Pictures paired with source code
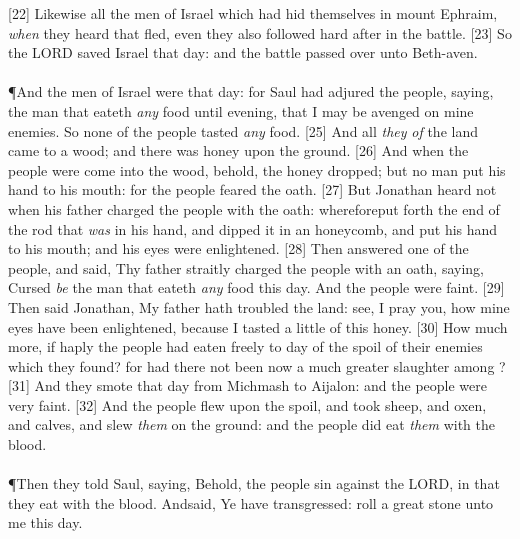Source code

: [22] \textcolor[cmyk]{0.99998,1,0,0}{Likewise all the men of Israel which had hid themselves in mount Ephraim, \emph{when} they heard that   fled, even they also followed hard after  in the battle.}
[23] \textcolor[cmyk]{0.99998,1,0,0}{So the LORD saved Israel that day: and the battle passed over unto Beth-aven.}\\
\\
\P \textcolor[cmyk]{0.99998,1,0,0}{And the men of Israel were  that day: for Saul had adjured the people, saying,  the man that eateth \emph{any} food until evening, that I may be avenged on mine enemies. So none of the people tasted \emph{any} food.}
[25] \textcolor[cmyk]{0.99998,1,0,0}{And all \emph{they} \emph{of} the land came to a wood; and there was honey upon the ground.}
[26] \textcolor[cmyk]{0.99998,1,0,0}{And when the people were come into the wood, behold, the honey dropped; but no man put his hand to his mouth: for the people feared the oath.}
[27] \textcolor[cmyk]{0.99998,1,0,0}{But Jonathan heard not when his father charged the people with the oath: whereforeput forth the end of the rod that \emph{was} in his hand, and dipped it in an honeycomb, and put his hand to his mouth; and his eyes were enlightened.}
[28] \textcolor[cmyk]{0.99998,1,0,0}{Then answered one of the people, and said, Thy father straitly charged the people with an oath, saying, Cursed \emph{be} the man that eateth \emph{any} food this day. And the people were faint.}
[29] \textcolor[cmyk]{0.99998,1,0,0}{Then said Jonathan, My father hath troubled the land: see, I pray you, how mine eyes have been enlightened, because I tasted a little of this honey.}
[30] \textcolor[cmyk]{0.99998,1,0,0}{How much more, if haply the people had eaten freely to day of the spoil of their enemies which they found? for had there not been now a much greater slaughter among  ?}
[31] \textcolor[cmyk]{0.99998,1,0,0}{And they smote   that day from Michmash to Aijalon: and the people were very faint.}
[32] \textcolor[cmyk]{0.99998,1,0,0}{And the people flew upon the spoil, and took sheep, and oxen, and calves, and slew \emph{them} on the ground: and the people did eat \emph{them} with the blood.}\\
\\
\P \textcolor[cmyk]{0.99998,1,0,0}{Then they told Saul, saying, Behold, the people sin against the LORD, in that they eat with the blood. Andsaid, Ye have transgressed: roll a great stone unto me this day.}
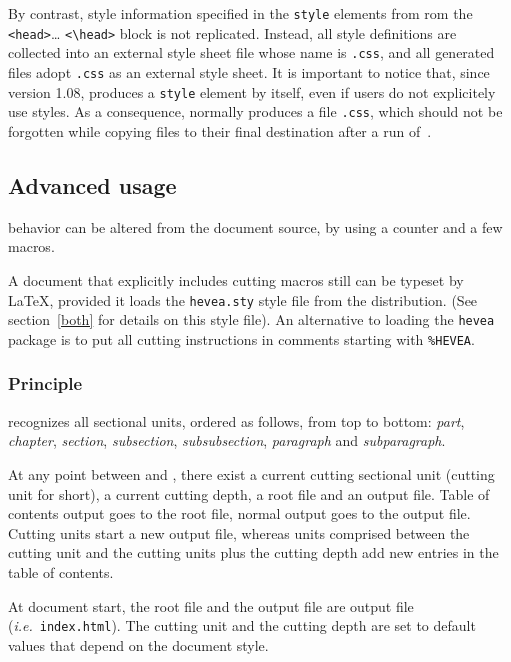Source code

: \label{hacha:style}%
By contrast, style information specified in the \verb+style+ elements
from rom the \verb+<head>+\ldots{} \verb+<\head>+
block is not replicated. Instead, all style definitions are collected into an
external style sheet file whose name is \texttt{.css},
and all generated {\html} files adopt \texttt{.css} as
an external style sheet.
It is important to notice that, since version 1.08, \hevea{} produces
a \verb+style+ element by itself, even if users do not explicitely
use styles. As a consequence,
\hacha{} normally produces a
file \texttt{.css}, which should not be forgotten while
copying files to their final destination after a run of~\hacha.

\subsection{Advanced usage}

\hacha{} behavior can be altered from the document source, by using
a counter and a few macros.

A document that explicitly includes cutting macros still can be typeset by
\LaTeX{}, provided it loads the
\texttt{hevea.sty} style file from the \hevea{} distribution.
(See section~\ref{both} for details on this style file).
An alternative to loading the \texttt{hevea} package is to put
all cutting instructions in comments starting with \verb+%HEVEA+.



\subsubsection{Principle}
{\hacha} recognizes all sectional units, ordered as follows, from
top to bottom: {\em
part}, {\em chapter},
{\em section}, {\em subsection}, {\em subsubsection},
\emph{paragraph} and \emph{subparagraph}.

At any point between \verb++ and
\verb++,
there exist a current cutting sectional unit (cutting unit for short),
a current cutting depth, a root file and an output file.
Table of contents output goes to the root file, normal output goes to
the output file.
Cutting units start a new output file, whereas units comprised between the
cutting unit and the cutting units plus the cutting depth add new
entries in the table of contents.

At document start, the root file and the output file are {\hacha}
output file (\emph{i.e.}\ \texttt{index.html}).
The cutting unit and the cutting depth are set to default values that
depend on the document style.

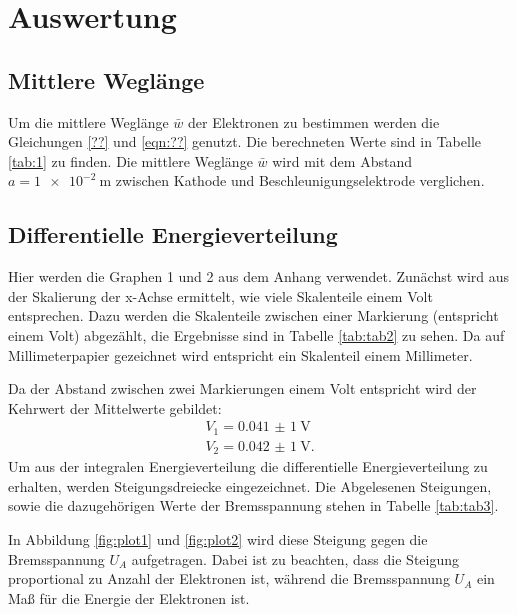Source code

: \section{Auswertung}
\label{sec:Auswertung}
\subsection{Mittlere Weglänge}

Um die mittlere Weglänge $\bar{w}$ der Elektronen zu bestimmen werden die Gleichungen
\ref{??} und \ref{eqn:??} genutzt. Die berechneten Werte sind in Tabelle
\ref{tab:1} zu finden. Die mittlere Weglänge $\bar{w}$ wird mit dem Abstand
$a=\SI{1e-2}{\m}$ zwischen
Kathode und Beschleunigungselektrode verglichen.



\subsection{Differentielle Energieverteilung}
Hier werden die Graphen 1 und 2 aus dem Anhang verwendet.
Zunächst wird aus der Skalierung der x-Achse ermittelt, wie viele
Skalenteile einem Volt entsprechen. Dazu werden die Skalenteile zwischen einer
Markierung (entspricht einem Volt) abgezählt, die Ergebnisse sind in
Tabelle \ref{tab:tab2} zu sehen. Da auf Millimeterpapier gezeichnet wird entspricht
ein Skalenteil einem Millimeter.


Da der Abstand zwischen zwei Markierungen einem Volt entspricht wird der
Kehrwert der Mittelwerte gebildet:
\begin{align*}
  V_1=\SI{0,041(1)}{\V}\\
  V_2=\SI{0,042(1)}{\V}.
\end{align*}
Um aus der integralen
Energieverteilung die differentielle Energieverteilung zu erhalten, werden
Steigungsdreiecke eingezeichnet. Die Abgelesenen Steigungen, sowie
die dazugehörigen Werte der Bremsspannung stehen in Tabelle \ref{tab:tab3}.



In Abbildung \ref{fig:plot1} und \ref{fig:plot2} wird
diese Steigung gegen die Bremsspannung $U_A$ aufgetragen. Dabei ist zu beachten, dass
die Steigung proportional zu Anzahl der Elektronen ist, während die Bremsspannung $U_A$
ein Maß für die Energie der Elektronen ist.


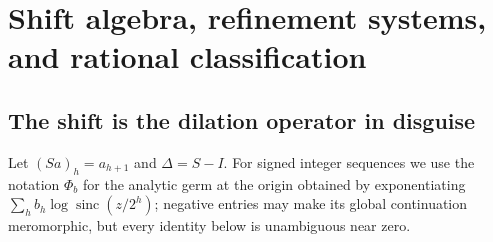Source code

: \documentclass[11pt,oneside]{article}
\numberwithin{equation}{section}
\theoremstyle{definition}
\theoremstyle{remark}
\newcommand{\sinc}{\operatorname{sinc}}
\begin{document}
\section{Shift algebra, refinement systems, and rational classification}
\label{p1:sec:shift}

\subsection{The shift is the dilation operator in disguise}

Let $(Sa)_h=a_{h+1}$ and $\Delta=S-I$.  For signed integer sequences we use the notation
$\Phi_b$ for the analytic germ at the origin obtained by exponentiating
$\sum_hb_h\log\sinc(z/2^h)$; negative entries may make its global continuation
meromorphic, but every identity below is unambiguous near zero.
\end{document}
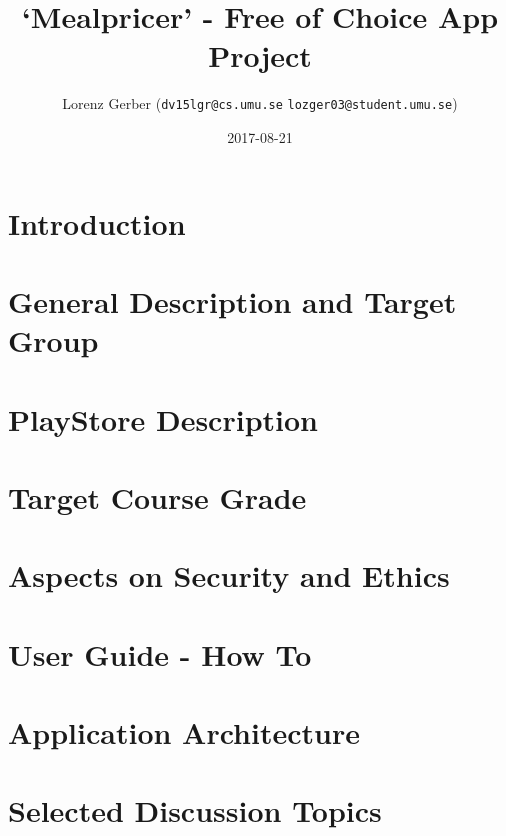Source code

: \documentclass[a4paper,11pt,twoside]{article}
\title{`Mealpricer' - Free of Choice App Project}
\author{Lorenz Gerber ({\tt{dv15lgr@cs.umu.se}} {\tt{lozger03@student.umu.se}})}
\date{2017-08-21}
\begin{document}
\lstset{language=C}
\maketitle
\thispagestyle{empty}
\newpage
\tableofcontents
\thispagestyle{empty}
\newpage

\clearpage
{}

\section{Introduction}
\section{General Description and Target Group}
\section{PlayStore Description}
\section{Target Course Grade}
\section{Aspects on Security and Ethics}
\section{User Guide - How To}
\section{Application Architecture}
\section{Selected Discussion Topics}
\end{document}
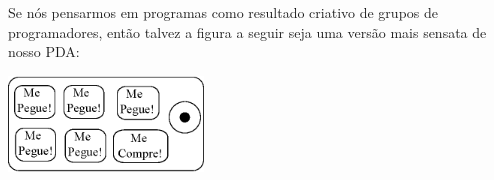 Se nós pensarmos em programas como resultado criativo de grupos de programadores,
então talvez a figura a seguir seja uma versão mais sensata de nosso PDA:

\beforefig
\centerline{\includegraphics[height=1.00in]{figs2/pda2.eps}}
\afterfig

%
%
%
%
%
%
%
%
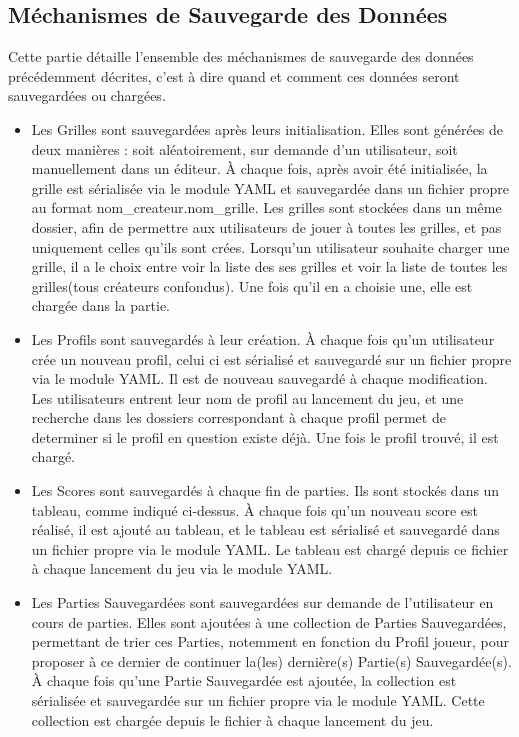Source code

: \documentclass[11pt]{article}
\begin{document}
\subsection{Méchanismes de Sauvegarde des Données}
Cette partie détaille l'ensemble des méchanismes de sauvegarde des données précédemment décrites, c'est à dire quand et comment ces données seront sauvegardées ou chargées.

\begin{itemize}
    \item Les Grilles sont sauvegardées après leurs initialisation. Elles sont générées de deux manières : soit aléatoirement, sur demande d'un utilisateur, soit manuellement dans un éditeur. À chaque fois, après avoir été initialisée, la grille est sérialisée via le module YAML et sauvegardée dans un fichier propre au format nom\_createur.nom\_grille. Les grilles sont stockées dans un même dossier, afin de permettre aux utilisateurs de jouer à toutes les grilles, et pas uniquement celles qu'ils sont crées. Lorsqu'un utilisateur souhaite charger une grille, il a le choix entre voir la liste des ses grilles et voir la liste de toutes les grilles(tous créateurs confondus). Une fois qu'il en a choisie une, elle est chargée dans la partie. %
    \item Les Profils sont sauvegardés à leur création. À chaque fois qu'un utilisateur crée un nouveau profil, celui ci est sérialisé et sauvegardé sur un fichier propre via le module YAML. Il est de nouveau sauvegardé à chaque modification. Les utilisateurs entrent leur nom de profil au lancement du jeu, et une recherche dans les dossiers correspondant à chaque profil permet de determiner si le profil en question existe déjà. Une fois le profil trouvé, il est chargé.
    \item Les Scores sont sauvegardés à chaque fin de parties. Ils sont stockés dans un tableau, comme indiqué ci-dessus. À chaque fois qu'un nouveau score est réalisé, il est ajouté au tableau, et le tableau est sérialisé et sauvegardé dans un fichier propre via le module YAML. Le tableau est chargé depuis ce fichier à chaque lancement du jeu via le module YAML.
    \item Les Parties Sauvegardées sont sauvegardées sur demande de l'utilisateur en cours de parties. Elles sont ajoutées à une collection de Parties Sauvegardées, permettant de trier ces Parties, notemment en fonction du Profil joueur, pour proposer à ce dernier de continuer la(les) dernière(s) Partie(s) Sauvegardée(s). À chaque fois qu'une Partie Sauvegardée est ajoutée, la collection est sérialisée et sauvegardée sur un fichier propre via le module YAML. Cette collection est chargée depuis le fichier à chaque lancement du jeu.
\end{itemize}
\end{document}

Assignment:
Looking at the entries above, copy out every line in which "LORD" occurs.

Response area:
[23] \textcolor[cmyk]{0.99998,1,0,0}{So the LORD saved Israel that day: and the battle passed over unto Beth-aven.}\\
\P \textcolor[cmyk]{0.99998,1,0,0}{Then they told Saul, saying, Behold, the people sin against the LORD, in that they eat with the blood. Andsaid, Ye have transgressed: roll a great stone unto me this day.}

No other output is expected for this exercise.